Quote Originally Posted by davidbfpo View Post
JMA,

You cited:

In the late-1980's there was a Granada TV series 'End of Empire', with two episodes on Rhodesia (UDI & Lancaster House) and many years later the BBC had another. Dropping the bridges was mentioned IIRC in both and in one, cannot recall which now, a Mozambique government advisor to Samora Machel referred to the intense pressure applied to Mugabe to agree in London. Not sure of the dates, but that may explain why the switch of targets was made to Zambia.
Up until Nkomo's people shot down the two civilian aircraft (Viscounts) Smith was in talks with him with a view to an agreement to the exclusion of Mugabe. After that and with Nkomo laughing about it in international TV there was no chance of 'white' Rhodesia accepting an agreement with Nkomo. (In his memoirs, Story of My Life (1985), Nkomo expressed regret for the shooting down of both planes)

Yes it is understood that Machel virtually forced Mugabe to attend to Lancaster House conference and when Mugabe walked out at one point he received a message from Machel stating that if he left London he was not to return to Mozambique.

As far as the switch (of bridge targets from Mozambique to Zambia) was concerned it appears that the Brits realised that the only way to end the war was to hand the country to Mugabe. Nkomo/ZIPRA had maintained a conventional force and had an invasion plan (planned by the Russians) via Victoria Falls. There was still a chance that Nkomo/ZIPRA could use that force to invade after Mugabe won the election so the Brits arranged for the Rhodesians to drop the key bridges and thus put the ZIPRA conventional force out of the war.

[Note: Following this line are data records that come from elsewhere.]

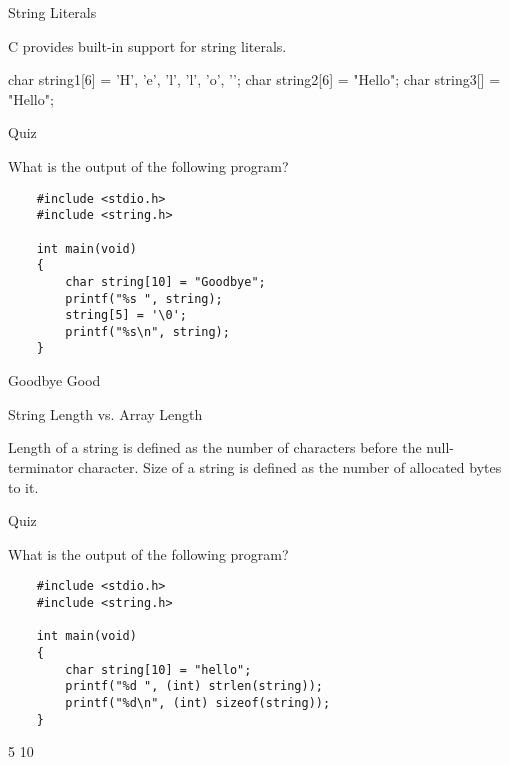 \documentclass[compress]{beamer}
\begin{document}
\begin{slide}
	\begin{block}{String Literals}

	C provides built-in support for string literals.

	\begin{terminal}
	char string1[6] = {'H', 'e', 'l', 'l', 'o', '\0'};
	char string2[6] = "Hello";
	char string3[] = "Hello";
	\end{terminal}

	\end{block}
\end{slide}

\begin{slide}
	\begin{block}{Quiz}

	What is the output of the following program?

	\begin{verbatim}
	#include <stdio.h>
	#include <string.h>
	
	int main(void)
	{
	    char string[10] = "Goodbye";
	    printf("%s ", string);
	    string[5] = '\0';
	    printf("%s\n", string);
	}
	\end{verbatim}

	\pause

	\begin{terminal}
	Goodbye Good
	\end{terminal}

	\end{block}
\end{slide}

\begin{slide}
	\begin{block}{String Length vs. Array Length}

	Length of a string is defined as the number of characters before the null-terminator character.
	Size of a string is defined as the number of allocated bytes to it.

	\end{block}
\end{slide}

\begin{slide}
	\begin{block}{Quiz}

	What is the output of the following program?

	\begin{verbatim}
	#include <stdio.h>
	#include <string.h>
	
	int main(void)
	{
	    char string[10] = "hello";
	    printf("%d ", (int) strlen(string));
	    printf("%d\n", (int) sizeof(string));
	}
	\end{verbatim}

	\pause

	\begin{terminal}
	5 10
	\end{terminal}

	\end{block}
\end{slide}
\end{document}
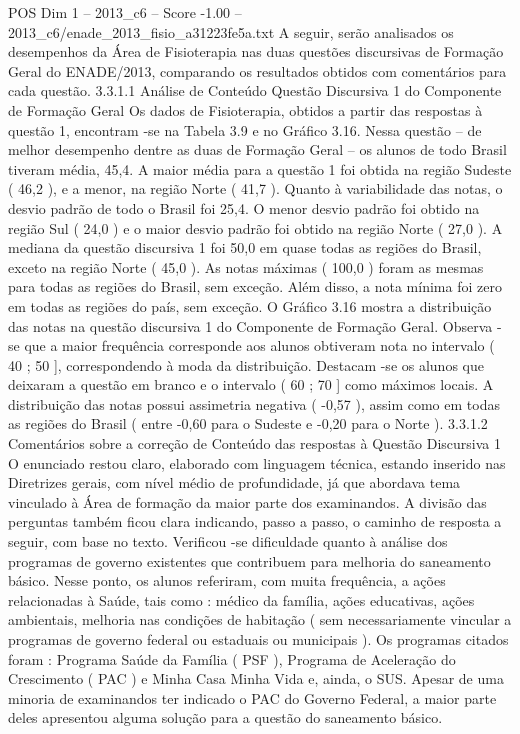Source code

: \begin{textsample}{POS Dim 1 – 2013\_c6 – Score -1.00 – 2013\_c6/enade\_2013\_fisio\_a31223fe5a.txt}
A seguir, serão analisados os desempenhos da Área de Fisioterapia nas duas questões discursivas de Formação Geral do ENADE/2013, comparando os resultados obtidos com comentários para cada questão. 3.3.1.1 Análise de Conteúdo Questão Discursiva 1 do Componente de Formação Geral Os dados de Fisioterapia, obtidos a partir das respostas à questão 1, encontram -se na Tabela 3.9 e no Gráfico 3.16.
Nessa questão – de melhor desempenho dentre as duas de Formação Geral – os alunos de todo Brasil tiveram média, 45,4.
A maior média para a questão 1 foi obtida na região Sudeste ( 46,2 ), e a menor, na região Norte ( 41,7 ).
Quanto à variabilidade das notas, o desvio padrão de todo o Brasil foi 25,4.
O menor desvio padrão foi obtido na região Sul ( 24,0 ) e o maior desvio padrão foi obtido na região Norte ( 27,0 ).
A mediana da questão discursiva 1 foi 50,0 em quase todas as regiões do Brasil, exceto na região Norte ( 45,0 ).
As notas máximas ( 100,0 ) foram as mesmas para todas as regiões do Brasil, sem exceção.
Além disso, a nota mínima foi zero em todas as regiões do país, sem exceção.
O Gráfico 3.16 mostra a distribuição das notas na questão discursiva 1 do Componente de Formação Geral.
Observa -se que a maior frequência corresponde aos alunos obtiveram nota no intervalo ( 40 ; 50 ], correspondendo à moda da distribuição.
Destacam -se os alunos que deixaram a questão em branco e o intervalo ( 60 ; 70 ] como máximos locais.
A distribuição das notas possui assimetria negativa ( -0,57 ), assim como em todas as regiões do Brasil ( entre -0,60 para o Sudeste e -0,20 para o Norte ). 3.3.1.2 Comentários sobre a correção de Conteúdo das respostas à Questão Discursiva 1 O enunciado restou claro, elaborado com linguagem técnica, estando inserido nas Diretrizes gerais, com nível médio de profundidade, já que abordava tema vinculado à Área de formação da maior parte dos examinandos.
A divisão das perguntas também ficou clara indicando, passo a passo, o caminho de resposta a seguir, com base no texto.
Verificou -se dificuldade quanto à análise dos programas de governo existentes que contribuem para melhoria do saneamento básico.
Nesse ponto, os alunos referiram, com muita frequência, a ações relacionadas à Saúde, tais como : médico da família, ações educativas, ações ambientais, melhoria nas condições de habitação ( sem necessariamente vincular a programas de governo federal ou estaduais ou municipais ).
Os programas citados foram : Programa Saúde da Família ( PSF ), Programa de Aceleração do Crescimento ( PAC ) e Minha Casa Minha Vida e, ainda, o SUS.
Apesar de uma minoria de examinandos ter indicado o PAC do Governo Federal, a maior parte deles apresentou alguma solução para a questão do saneamento básico.

\end{textsample}
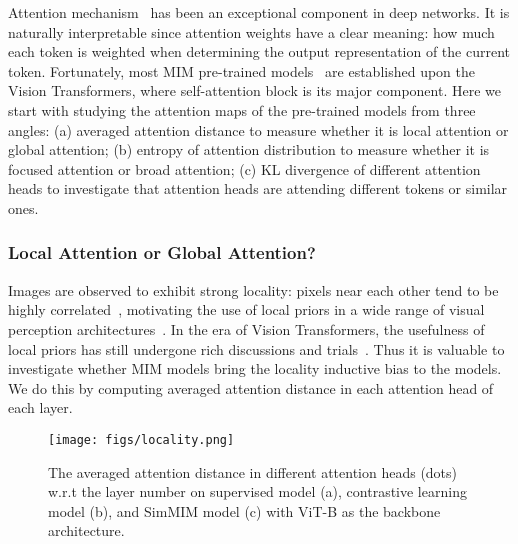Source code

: \documentclass{article}
\begin{document}
Attention mechanism~\cite{bahdanau2014neural} has been an exceptional component in deep networks. It is naturally interpretable since attention weights have a clear meaning: how much each token is weighted when determining the output representation of the current token. Fortunately, most MIM pre-trained models~\cite{dosovitskiy2020vit,bao2021beit,he2021masked,zhou2021ibot,xie2021simmim} are established upon the Vision Transformers, where self-attention block is its major component. Here we start with studying the attention maps of the pre-trained models from three angles: (a) averaged attention distance to measure whether it is local attention or global attention; (b) entropy of attention distribution to measure whether it is focused attention or broad attention; (c) KL divergence of different attention heads to investigate that attention heads are attending different tokens or similar ones.


\subsubsection{Local Attention or Global Attention?}
Images are observed to exhibit strong locality: pixels near each other tend to be highly correlated~\cite{hubel1962receptive}, motivating the use of local priors in a wide range of visual perception architectures~\cite{fukushima1975cognitron,lecun1999object,alexnet,he2016resnet,liu2021swin}. In the era of Vision Transformers, the usefulness of local priors has still undergone rich discussions and trials~\cite{dosovitskiy2020vit,liu2021swin,li2021localvit}. Thus it is valuable to investigate whether MIM models bring the locality inductive bias to the models. We do this by computing averaged attention distance in each attention head of each layer. 

\begin{figure}
    \centering
    \texttt{[image: figs/locality.png]}
	    \vspace{-1.5em}
    \caption{The averaged attention distance in different attention heads (dots) w.r.t the layer number on supervised model (a), contrastive learning model (b), and SimMIM model (c) with ViT-B as the backbone architecture.}
    \label{fig:locality}
\end{figure}
\end{document}
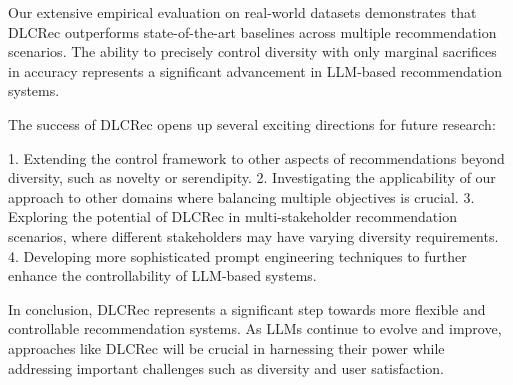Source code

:\documentclass[12pt,letterpaper]{article}
\begin{document}
Our extensive empirical evaluation on real-world datasets demonstrates that DLCRec outperforms state-of-the-art baselines across multiple recommendation scenarios. The ability to precisely control diversity with only marginal sacrifices in accuracy represents a significant advancement in LLM-based recommendation systems.

The success of DLCRec opens up several exciting directions for future research:

1. Extending the control framework to other aspects of recommendations beyond diversity, such as novelty or serendipity.
2. Investigating the applicability of our approach to other domains where balancing multiple objectives is crucial.
3. Exploring the potential of DLCRec in multi-stakeholder recommendation scenarios, where different stakeholders may have varying diversity requirements.
4. Developing more sophisticated prompt engineering techniques to further enhance the controllability of LLM-based systems.

In conclusion, DLCRec represents a significant step towards more flexible and controllable recommendation systems. As LLMs continue to evolve and improve, approaches like DLCRec will be crucial in harnessing their power while addressing important challenges such as diversity and user satisfaction.
\end{document}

To be truly astonished about how the events on the Brit side unfolded one just has to trace Maggie Thatcher's timeline where at one stage she refused to meet "the terrorist" Mugabe and promised to lift sanctions through to when Mugabe was awarded a knighthood and not a sound was made by Britain when Mugabe's North Korean trained 5th Brigade did their little genocide thing on 30,000 Ndebele (the ethnic group represented by Nkomo and ZIPRA) in the early years after independence.

The Brit excuse is that they had to try and show the white South Africans that it was indeed possible to have a peaceful and economically successful African state and news of the genocide would not help with the acceptance of the possibility of benign majority rule. So careful management and aid was supplied to Zimbabwe until South Africa was a done deal and then they cut Zimbabwe loose... the rest is history.